## ASSIGNMENT
Each entry is to be retyped exactly as it stands.

• • •

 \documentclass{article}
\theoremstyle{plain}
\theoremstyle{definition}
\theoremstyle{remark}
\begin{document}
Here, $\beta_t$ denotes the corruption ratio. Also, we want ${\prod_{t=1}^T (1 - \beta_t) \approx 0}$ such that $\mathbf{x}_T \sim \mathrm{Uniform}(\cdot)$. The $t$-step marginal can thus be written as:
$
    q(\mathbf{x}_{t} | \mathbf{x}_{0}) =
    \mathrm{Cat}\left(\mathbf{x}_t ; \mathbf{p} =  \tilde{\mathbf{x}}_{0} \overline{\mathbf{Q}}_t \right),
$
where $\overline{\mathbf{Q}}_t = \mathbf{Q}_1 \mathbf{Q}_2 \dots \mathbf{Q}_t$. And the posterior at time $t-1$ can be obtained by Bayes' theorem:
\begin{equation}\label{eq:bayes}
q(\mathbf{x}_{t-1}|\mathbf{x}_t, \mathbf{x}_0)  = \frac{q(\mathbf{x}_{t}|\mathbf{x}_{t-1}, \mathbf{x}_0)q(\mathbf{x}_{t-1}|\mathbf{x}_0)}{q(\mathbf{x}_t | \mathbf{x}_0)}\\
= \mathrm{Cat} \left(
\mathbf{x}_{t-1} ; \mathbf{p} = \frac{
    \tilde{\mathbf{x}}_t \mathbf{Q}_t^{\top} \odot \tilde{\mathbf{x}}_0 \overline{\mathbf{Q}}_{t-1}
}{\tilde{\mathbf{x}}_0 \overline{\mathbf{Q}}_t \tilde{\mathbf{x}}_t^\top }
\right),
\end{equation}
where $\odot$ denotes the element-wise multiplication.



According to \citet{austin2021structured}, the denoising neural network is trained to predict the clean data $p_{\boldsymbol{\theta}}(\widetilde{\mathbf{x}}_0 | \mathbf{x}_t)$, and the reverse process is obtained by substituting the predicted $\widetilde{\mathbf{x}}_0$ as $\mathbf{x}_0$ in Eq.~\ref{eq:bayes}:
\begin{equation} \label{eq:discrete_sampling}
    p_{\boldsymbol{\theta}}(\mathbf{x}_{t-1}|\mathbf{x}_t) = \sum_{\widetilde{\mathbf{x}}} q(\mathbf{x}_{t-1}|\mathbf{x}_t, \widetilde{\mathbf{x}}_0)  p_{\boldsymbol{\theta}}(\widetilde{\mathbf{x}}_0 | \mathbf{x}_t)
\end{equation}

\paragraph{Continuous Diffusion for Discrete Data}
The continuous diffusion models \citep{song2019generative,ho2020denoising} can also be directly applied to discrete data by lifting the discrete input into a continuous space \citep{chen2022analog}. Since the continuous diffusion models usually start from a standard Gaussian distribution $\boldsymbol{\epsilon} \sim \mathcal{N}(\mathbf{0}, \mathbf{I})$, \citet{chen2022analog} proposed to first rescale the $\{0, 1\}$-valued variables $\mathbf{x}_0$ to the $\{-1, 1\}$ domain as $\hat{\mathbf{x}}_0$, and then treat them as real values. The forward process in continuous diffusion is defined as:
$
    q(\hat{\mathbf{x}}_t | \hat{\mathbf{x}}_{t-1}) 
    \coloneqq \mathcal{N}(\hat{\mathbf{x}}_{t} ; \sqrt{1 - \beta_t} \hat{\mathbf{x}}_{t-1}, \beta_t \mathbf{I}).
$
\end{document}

• • •

## EXERCISE OUTPUT
 \documentclass{article}
\theoremstyle{plain}
\theoremstyle{definition}
\theoremstyle{remark}
\begin{document}
Here, $\beta_t$ denotes the corruption ratio. Also, we want ${\prod_{t=1}^T (1 - \beta_t) \approx 0}$ such that $\mathbf{x}_T \sim \mathrm{Uniform}(\cdot)$. The $t$-step marginal can thus be written as:
$
    q(\mathbf{x}_{t} | \mathbf{x}_{0}) =
    \mathrm{Cat}\left(\mathbf{x}_t ; \mathbf{p} =  \tilde{\mathbf{x}}_{0} \overline{\mathbf{Q}}_t \right),
$
where $\overline{\mathbf{Q}}_t = \mathbf{Q}_1 \mathbf{Q}_2 \dots \mathbf{Q}_t$. And the posterior at time $t-1$ can be obtained by Bayes' theorem:
\begin{equation}\label{eq:bayes}
q(\mathbf{x}_{t-1}|\mathbf{x}_t, \mathbf{x}_0)  = \frac{q(\mathbf{x}_{t}|\mathbf{x}_{t-1}, \mathbf{x}_0)q(\mathbf{x}_{t-1}|\mathbf{x}_0)}{q(\mathbf{x}_t | \mathbf{x}_0)}\\
= \mathrm{Cat} \left(
\mathbf{x}_{t-1} ; \mathbf{p} = \frac{
    \tilde{\mathbf{x}}_t \mathbf{Q}_t^{\top} \odot \tilde{\mathbf{x}}_0 \overline{\mathbf{Q}}_{t-1}
}{\tilde{\mathbf{x}}_0 \overline{\mathbf{Q}}_t \tilde{\mathbf{x}}_t^\top }
\right),
\end{equation}
where $\odot$ denotes the element-wise multiplication.



According to \citet{austin2021structured}, the denoising neural network is trained to predict the clean data $p_{\boldsymbol{\theta}}(\widetilde{\mathbf{x}}_0 | \mathbf{x}_t)$, and the reverse process is obtained by substituting the predicted $\widetilde{\mathbf{x}}_0$ as $\mathbf{x}_0$ in Eq.~\ref{eq:bayes}:
\begin{equation} \label{eq:discrete_sampling}
    p_{\boldsymbol{\theta}}(\mathbf{x}_{t-1}|\mathbf{x}_t) = \sum_{\widetilde{\mathbf{x}}} q(\mathbf{x}_{t-1}|\mathbf{x}_t, \widetilde{\mathbf{x}}_0)  p_{\boldsymbol{\theta}}(\widetilde{\mathbf{x}}_0 | \mathbf{x}_t)
\end{equation}

\paragraph{Continuous Diffusion for Discrete Data}
The continuous diffusion models \citep{song2019generative,ho2020denoising} can also be directly applied to discrete data by lifting the discrete input into a continuous space \citep{chen2022analog}. Since the continuous diffusion models usually start from a standard Gaussian distribution $\boldsymbol{\epsilon} \sim \mathcal{N}(\mathbf{0}, \mathbf{I})$, \citet{chen2022analog} proposed to first rescale the $\{0, 1\}$-valued variables $\mathbf{x}_0$ to the $\{-1, 1\}$ domain as $\hat{\mathbf{x}}_0$, and then treat them as real values. The forward process in continuous diffusion is defined as:
$
    q(\hat{\mathbf{x}}_t | \hat{\mathbf{x}}_{t-1}) 
    \coloneqq \mathcal{N}(\hat{\mathbf{x}}_{t} ; \sqrt{1 - \beta_t} \hat{\mathbf{x}}_{t-1}, \beta_t \mathbf{I}).
$
\end{document}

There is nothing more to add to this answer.